What we uncover in doing so is a significant and previously little understood technical paradigm shift in artificial intelligence research that continues to shape the ideological function of these models. Their capabilities, we argue, are closely tied to the rise of a specific machine learning technique called “embedding”, a technique that has not been studied from the perspective of critical artificial intelligence studies so far. Embeddings, starting in the 1990s, are thought of, and implemented as an abstract geometry for not only representing, but producing knowledge – a development that, surprisingly, is described by the computer scientists themselves as a post-structuralist turn. Vector mathematics – of the kind employed in the famous analogy query of natural language processing, “men + king = woman + ?” – is imagined as a mathematical tool to transcend the training data and reintroduce meaning into the embedding space. While, on the surface, it seems like technocratic notions of human intelligence determine the claim to power of artificial intelligence, it is in fact this epistemic shift that historically structures it. It is thus the epistemology of embedding that ends up shaping, even determining, the epistemology of artificial intelligence in general.

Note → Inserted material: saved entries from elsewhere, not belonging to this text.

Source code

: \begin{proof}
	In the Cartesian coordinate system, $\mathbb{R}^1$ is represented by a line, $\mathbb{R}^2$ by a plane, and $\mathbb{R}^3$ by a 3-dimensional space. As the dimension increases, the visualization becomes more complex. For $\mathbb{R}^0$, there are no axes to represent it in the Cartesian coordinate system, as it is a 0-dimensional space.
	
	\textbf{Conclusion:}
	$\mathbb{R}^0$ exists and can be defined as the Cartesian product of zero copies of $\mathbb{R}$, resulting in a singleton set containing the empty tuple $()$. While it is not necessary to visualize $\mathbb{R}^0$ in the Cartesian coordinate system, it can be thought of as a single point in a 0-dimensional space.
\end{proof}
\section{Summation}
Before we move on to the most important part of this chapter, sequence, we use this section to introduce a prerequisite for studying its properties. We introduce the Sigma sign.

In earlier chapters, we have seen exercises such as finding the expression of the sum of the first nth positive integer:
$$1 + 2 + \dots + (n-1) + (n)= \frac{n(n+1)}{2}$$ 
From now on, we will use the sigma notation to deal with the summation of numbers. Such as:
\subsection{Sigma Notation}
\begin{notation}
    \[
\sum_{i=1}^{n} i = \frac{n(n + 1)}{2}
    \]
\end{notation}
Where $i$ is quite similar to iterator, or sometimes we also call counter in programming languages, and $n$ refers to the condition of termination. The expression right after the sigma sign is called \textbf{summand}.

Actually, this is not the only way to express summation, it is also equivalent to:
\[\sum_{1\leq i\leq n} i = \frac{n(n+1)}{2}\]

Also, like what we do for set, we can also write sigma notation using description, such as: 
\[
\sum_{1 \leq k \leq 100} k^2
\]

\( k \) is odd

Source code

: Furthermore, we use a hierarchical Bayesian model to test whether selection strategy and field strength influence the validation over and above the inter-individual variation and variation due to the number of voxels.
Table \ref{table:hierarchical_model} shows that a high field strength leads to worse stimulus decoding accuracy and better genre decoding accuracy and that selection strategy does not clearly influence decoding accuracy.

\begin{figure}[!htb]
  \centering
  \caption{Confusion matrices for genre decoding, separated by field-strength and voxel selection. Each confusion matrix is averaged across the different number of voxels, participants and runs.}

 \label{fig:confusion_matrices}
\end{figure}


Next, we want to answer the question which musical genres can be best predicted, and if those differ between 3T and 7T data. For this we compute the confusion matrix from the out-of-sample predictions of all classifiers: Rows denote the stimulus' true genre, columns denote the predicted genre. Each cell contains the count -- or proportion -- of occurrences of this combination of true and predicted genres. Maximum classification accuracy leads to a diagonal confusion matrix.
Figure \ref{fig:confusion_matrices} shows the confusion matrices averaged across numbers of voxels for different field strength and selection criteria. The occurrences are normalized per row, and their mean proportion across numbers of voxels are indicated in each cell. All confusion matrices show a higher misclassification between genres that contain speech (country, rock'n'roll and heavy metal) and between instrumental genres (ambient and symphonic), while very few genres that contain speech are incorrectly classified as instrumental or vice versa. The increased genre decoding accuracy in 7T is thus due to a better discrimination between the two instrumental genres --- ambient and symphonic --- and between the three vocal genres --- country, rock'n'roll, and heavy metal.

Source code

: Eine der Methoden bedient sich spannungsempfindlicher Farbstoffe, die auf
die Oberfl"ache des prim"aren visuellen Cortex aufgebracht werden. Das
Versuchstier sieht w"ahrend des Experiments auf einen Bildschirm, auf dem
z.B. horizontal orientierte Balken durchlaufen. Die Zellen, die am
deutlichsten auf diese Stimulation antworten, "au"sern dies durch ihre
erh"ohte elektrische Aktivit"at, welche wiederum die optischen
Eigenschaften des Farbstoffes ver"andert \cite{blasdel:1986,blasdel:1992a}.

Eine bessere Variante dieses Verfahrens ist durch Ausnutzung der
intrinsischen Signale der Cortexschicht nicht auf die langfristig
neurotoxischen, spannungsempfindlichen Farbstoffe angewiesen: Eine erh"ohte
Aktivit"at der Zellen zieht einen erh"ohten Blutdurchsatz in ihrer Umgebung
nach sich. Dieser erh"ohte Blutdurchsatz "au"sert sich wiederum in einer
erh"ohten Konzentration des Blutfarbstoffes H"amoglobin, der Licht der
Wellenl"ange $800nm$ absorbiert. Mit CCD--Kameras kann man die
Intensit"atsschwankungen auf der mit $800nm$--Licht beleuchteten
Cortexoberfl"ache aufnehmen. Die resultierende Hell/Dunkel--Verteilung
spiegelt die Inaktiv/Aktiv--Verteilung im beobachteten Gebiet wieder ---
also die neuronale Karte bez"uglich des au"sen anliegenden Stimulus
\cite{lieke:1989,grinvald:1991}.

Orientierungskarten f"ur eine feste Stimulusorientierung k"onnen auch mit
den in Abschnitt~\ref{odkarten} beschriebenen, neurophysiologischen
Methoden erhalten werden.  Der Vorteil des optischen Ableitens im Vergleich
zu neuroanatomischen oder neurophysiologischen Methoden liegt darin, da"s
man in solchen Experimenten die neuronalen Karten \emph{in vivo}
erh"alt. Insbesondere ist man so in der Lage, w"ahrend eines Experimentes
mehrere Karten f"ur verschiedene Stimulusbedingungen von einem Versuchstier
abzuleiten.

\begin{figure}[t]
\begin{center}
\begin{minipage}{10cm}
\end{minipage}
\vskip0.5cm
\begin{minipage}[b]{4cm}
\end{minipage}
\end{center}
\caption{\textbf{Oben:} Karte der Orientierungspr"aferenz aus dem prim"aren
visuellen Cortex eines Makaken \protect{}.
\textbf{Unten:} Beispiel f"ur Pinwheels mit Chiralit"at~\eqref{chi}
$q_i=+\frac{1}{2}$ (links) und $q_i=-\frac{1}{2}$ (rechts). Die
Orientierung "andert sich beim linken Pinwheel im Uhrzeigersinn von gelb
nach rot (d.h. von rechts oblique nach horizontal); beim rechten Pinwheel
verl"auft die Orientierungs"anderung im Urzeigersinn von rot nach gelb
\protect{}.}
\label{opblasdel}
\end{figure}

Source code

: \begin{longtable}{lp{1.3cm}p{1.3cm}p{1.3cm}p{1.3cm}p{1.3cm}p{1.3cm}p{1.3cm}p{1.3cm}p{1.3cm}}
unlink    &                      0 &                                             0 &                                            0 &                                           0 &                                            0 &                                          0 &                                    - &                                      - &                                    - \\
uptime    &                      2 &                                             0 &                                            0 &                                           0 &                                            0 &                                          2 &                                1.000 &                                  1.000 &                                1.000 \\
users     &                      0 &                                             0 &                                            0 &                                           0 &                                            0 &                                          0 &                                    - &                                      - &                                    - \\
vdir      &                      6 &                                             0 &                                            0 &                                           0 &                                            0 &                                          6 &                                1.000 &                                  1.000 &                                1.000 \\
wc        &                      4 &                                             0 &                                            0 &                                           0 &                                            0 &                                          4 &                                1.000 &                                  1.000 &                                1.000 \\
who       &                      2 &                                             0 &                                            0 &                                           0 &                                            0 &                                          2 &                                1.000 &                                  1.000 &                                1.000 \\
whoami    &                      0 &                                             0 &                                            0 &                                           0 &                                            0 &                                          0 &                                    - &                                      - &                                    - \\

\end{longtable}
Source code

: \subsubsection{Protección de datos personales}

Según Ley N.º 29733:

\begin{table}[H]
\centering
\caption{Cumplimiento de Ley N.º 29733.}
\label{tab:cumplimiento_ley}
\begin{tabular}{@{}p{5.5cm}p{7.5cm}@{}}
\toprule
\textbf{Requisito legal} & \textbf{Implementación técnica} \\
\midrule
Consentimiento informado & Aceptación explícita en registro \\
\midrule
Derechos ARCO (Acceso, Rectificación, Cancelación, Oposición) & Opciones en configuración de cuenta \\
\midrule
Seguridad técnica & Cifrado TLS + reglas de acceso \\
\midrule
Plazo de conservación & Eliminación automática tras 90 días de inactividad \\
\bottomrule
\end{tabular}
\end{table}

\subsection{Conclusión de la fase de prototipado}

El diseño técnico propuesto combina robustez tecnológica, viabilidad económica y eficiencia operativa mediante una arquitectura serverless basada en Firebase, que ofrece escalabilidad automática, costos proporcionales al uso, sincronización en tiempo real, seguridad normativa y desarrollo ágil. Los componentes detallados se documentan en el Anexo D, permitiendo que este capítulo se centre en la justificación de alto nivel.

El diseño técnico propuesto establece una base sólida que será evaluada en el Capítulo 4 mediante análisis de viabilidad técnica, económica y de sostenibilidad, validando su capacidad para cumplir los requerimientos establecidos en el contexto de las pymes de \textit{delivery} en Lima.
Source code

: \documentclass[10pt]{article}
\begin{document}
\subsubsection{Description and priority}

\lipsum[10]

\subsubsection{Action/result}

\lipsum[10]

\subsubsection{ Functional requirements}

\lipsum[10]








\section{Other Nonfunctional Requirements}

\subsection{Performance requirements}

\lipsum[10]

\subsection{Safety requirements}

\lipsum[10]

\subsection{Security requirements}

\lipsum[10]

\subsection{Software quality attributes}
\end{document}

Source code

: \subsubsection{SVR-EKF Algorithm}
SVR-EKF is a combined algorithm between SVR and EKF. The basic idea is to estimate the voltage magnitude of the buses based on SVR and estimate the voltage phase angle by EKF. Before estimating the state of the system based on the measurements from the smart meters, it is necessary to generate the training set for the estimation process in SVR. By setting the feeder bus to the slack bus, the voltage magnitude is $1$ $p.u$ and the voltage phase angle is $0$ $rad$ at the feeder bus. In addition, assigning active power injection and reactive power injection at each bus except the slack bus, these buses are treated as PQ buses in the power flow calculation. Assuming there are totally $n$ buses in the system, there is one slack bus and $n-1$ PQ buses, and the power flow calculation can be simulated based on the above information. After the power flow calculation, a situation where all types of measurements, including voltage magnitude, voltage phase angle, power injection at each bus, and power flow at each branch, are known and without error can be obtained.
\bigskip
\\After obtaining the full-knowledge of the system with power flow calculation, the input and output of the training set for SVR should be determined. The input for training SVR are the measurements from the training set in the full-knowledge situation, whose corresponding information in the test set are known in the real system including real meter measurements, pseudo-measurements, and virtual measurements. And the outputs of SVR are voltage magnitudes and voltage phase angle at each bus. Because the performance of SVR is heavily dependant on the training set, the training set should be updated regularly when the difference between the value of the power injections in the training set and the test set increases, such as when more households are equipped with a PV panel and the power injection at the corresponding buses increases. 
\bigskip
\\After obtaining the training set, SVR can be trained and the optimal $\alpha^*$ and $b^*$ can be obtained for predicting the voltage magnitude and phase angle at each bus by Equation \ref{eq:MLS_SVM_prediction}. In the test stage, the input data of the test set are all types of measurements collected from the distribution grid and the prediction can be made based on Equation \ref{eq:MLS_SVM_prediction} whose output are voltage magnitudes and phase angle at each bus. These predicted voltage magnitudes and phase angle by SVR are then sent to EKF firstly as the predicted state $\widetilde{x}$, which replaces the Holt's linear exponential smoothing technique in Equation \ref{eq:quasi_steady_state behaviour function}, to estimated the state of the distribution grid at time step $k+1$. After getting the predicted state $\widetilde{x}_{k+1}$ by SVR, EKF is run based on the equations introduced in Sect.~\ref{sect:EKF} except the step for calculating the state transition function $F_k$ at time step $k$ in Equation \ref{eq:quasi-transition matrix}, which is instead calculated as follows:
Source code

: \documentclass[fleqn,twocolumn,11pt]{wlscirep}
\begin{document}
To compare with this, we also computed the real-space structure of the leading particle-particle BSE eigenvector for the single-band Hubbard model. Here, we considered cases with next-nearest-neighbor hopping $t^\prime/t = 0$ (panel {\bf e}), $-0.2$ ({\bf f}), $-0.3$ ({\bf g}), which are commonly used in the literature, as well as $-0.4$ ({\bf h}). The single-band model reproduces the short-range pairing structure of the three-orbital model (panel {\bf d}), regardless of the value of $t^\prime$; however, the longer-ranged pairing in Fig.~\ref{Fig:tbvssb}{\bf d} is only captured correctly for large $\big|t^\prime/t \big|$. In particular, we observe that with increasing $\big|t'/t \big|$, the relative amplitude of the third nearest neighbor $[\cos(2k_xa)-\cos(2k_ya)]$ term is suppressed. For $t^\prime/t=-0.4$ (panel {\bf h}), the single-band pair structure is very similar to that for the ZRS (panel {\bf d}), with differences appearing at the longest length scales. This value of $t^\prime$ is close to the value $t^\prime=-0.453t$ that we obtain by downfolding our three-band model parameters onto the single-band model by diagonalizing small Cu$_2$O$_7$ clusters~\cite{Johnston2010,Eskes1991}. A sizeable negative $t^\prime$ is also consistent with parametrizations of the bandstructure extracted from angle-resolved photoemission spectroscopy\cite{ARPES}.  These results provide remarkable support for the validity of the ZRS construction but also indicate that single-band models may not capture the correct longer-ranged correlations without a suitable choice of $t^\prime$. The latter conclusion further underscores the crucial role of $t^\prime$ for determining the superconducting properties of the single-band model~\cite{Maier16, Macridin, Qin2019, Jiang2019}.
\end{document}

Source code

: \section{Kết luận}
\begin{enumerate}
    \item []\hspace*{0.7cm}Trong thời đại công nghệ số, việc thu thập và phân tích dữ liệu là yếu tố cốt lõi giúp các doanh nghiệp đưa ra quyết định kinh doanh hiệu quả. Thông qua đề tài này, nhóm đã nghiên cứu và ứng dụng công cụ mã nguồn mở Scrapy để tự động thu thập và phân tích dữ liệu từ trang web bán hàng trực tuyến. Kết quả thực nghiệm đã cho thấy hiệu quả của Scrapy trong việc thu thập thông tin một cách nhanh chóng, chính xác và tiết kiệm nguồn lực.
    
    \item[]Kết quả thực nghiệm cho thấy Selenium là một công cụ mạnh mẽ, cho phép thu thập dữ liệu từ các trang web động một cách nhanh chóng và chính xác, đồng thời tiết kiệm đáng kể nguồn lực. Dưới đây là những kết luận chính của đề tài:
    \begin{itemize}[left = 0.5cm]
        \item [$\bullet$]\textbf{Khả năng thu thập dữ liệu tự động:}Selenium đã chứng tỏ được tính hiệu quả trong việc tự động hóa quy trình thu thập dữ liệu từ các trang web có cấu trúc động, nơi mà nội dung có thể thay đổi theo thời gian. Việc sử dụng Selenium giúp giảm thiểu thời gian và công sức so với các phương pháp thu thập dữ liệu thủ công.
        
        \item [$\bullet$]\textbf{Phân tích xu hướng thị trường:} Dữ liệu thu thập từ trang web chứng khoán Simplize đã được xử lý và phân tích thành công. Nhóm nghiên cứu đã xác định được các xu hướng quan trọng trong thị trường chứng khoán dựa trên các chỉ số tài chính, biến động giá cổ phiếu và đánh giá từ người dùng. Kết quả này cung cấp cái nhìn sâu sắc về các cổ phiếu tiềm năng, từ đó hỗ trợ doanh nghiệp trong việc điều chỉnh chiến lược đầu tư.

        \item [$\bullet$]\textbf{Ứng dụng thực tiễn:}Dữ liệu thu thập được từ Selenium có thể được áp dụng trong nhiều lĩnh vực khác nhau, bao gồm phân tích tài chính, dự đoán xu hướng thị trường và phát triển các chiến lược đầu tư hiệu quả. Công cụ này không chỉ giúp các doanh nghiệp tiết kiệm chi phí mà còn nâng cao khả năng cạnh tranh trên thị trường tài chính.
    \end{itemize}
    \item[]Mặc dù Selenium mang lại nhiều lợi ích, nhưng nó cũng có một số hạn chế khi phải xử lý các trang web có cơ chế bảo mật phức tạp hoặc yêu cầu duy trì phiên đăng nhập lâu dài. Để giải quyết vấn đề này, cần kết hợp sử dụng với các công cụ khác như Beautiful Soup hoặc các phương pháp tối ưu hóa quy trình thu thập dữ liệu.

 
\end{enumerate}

We show how this technical-ideological turn in machine learning eventually leads to the multimodal models of today, models that seem to transcend the media boundaries of the objects they ingest. Text, image, and audio can all be represented by the same model, as just another embedding. We theorize this tendency towards media collapse – a centrifugal pull of commensurability that dissolves media-specific cultural objects into embeddings – as the rise of neural exchange value: value that specific cultural objects obtain once they become part of a multimodal embedding space. We conclude by proposing the study of embedding spaces, and their machine visual culture, as a necessary complement to the study of datasets.